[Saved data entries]
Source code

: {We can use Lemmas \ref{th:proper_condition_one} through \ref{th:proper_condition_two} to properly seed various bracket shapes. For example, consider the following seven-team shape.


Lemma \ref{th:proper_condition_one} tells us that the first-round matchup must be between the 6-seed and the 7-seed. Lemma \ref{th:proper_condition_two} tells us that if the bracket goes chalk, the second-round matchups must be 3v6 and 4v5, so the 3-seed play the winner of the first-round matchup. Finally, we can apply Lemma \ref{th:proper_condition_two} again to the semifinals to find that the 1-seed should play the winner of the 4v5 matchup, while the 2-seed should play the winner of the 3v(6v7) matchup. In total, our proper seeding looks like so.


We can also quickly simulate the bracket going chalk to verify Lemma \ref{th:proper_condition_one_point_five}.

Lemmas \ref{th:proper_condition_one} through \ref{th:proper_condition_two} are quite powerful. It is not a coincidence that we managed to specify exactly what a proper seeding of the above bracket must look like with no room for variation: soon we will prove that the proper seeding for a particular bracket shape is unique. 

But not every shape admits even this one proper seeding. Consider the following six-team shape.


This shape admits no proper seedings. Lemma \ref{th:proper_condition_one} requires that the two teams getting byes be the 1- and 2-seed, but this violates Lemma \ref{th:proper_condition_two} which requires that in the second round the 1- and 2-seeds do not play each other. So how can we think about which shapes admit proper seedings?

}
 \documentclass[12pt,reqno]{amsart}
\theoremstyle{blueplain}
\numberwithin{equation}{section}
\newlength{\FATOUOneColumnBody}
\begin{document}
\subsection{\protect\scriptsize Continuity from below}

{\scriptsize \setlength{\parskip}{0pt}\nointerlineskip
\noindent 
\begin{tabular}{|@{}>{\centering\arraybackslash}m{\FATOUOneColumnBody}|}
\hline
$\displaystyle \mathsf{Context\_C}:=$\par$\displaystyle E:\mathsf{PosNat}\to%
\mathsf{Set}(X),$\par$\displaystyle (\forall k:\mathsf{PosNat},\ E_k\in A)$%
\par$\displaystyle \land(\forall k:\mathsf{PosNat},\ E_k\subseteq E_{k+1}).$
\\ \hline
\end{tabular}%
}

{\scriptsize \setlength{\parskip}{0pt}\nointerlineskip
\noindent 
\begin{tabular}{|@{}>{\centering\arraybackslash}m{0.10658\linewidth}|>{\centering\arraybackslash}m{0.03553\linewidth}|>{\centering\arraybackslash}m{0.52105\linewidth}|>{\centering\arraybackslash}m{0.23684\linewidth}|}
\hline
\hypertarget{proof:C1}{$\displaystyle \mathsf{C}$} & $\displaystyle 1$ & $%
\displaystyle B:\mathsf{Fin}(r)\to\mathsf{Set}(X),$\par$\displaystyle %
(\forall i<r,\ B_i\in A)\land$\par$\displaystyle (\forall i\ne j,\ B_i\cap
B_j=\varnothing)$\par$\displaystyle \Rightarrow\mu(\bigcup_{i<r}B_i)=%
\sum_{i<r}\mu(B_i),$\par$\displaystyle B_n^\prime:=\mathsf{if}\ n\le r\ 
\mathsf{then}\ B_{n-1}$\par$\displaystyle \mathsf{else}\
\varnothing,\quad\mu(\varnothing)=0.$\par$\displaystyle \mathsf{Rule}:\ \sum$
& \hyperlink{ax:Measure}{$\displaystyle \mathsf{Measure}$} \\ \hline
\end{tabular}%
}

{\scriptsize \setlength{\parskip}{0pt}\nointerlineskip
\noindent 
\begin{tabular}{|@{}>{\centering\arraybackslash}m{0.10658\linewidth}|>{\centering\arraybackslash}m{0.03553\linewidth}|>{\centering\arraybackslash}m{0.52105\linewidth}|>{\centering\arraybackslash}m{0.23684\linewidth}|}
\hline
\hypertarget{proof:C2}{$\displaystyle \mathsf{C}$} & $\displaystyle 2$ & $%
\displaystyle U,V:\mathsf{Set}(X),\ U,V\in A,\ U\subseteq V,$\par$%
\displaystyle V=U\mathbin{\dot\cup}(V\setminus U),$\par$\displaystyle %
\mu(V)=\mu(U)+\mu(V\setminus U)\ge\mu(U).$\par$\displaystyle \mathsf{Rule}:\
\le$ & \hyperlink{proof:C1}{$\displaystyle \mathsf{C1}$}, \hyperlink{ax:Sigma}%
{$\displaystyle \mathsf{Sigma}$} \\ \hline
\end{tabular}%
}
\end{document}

ACTIVITY
Among the lines of the data, identify those with the word "proof". Copy each of them.

WRITTEN RESPONSE
\hypertarget{proof:C1}{$\displaystyle \mathsf{C}$} & $\displaystyle 1$ & $%
\hypertarget{proof:C2}{$\displaystyle \mathsf{C}$} & $\displaystyle 2$ & $%
\le$ & \hyperlink{proof:C1}{$\displaystyle \mathsf{C1}$}, \hyperlink{ax:Sigma}%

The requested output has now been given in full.